Provided records: Begin
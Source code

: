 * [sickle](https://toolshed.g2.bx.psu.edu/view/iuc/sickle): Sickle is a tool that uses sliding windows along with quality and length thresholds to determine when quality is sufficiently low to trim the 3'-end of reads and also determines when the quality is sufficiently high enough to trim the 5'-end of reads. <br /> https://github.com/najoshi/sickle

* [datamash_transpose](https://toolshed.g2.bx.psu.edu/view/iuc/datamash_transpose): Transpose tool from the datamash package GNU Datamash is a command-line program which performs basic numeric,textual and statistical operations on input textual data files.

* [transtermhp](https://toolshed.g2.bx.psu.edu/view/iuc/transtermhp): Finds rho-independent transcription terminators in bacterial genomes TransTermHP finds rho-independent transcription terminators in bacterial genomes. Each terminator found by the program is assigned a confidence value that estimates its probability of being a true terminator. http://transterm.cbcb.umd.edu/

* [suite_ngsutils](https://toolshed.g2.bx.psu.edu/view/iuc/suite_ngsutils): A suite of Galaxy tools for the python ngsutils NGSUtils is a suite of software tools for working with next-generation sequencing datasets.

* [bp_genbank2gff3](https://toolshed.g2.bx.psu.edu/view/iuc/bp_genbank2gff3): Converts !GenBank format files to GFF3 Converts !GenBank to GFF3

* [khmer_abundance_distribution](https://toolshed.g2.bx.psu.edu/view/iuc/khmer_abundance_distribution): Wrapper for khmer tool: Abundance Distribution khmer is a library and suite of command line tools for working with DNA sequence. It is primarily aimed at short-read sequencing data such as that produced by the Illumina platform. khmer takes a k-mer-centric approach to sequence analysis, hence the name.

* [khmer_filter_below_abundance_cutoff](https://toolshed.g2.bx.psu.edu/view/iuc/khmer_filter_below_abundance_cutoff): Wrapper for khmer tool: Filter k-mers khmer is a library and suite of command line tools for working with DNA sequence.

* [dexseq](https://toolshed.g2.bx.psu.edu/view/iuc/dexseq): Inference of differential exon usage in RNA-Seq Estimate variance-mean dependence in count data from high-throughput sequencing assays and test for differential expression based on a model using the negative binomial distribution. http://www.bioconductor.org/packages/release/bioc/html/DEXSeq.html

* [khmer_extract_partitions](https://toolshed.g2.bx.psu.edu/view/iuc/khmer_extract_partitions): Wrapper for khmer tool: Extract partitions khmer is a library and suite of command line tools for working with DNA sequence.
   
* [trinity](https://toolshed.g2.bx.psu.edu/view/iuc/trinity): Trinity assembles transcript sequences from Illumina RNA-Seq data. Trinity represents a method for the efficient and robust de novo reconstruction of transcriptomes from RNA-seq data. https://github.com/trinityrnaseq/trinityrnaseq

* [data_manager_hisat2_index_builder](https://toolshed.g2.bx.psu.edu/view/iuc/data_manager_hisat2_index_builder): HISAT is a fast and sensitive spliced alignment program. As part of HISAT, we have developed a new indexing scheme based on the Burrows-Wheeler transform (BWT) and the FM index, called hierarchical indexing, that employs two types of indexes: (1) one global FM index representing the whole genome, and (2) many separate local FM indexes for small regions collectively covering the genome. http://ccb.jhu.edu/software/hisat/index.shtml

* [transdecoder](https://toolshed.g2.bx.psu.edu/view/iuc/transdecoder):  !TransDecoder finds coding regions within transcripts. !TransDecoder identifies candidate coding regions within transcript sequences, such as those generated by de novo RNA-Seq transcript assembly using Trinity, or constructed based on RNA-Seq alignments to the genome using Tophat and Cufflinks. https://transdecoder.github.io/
Provided records: End
• _Directions_
Considering only the material above, set down every line from the one with "true terminator. http://transterm.cbcb.umd.edu/" to the one with "Converts !GenBank to GFF3", inclusive, exactly as written.

• _Exercise response_
* [transtermhp](https://toolshed.g2.bx.psu.edu/view/iuc/transtermhp): Finds rho-independent transcription terminators in bacterial genomes TransTermHP finds rho-independent transcription terminators in bacterial genomes. Each terminator found by the program is assigned a confidence value that estimates its probability of being a true terminator. http://transterm.cbcb.umd.edu/

* [suite_ngsutils](https://toolshed.g2.bx.psu.edu/view/iuc/suite_ngsutils): A suite of Galaxy tools for the python ngsutils NGSUtils is a suite of software tools for working with next-generation sequencing datasets.

* [bp_genbank2gff3](https://toolshed.g2.bx.psu.edu/view/iuc/bp_genbank2gff3): Converts !GenBank format files to GFF3 Converts !GenBank to GFF3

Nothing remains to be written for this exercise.